Two Rivers is reminiscent of Thornton Wilder, with its quiet New England town shadowed by tragedy, and of Sherwood Anderson, with its sense of desperate loneliness and regret. It's as if the loneliness that has plagued Harper since the death of his wife—the beautiful and ebullient Betsy, a girl he'd loved since they were 12 years old—has reached out and infected the landscape. The novel, after all, is set in autumn, a time of fading and gathering cold.Even the protagonist's name, Harper, calls to mind To Kill a Mockingbird, with its painful racial entanglements also set in a small town. Yet the girl Harper saves from the train wreck, who calls herself Marguerite, brings warmth and hope to Harper and his daughter Shelly, who was born that dreadful night and whose 12th birthday Harper nearly forgets. Marguerite, a black girl from the South who claims to have been exiled from her own town because of her pregnancy, is completely comfortable with these white folks she's never met. Why?

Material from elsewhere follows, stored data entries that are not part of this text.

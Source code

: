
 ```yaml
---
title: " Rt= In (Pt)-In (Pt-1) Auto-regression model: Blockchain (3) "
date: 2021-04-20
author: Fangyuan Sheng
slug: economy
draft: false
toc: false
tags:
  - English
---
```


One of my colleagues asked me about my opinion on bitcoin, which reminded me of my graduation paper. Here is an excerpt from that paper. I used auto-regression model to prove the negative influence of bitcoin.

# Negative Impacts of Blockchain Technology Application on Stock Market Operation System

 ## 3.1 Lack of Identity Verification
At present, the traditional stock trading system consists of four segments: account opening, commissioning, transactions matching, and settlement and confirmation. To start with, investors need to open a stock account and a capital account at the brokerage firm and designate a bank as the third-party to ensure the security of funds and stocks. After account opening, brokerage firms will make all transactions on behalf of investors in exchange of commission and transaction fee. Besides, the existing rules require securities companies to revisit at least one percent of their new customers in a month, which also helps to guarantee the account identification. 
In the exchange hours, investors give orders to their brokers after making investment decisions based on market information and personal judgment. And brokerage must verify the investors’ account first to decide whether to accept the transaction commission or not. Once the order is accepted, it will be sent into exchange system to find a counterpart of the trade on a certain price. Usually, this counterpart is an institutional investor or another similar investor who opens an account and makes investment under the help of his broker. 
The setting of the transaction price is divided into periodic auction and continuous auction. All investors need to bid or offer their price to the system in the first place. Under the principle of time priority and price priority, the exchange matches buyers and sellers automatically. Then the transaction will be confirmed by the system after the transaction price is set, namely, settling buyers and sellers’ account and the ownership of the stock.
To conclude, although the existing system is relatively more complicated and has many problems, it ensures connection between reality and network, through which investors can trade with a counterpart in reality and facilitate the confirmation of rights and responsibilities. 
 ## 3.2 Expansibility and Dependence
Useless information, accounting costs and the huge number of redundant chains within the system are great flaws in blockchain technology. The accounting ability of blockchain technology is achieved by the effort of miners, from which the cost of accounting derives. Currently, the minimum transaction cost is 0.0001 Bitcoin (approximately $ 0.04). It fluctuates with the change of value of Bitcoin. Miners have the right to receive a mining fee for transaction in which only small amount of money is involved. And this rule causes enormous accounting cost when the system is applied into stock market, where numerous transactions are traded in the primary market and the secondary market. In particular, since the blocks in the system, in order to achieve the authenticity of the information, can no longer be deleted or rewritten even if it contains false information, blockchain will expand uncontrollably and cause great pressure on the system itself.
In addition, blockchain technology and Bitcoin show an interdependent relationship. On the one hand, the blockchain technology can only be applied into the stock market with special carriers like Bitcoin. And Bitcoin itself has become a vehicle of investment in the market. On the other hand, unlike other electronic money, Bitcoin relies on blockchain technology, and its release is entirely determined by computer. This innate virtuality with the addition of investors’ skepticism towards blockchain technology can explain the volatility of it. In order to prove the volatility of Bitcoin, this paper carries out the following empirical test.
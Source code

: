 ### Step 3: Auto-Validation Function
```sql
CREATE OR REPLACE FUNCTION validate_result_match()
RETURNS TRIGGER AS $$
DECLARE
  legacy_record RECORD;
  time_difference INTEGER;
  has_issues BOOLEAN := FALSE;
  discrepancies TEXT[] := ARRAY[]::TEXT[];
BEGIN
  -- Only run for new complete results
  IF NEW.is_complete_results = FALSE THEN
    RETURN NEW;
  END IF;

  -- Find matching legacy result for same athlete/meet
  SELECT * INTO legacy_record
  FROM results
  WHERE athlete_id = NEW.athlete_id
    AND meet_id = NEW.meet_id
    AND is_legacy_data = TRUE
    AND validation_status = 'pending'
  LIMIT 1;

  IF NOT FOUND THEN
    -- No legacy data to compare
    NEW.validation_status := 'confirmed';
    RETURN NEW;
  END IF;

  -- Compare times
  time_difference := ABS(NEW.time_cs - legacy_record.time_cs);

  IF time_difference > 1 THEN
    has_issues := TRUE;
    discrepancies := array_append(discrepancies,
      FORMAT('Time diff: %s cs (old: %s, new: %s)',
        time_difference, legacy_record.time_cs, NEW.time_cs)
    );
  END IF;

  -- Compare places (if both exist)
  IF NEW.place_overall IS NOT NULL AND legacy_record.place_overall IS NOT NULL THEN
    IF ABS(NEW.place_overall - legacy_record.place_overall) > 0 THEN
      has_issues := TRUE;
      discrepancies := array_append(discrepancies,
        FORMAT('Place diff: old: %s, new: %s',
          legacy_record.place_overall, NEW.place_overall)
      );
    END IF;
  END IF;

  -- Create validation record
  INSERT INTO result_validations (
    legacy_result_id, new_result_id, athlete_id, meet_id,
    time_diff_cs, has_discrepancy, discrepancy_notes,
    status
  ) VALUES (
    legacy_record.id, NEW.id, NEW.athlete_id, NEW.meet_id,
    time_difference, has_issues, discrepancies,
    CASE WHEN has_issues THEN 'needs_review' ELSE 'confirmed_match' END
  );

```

Along with Harper, Shelly, Marguerite and Betsy, Greenwood fills her novel with memorable characters, especially in the flashback chapters. There's Harper's mother, the town misfit, aflame with her indignation at injustice and whose passion for the civil rights movement seems to have led to her death. Harper's father, by contrast, is sad and passive. There's Harper's not-quite friend Brooder, a veteran disfigured in Vietnam, who was also in love with Betsy. Did his love for her lead him to do what he did the night the black man was lynched? It's to Greenwood's credit that she answers her novel's mysteries in ways that are believable, that make you feel the sadness that informs her characters' lives.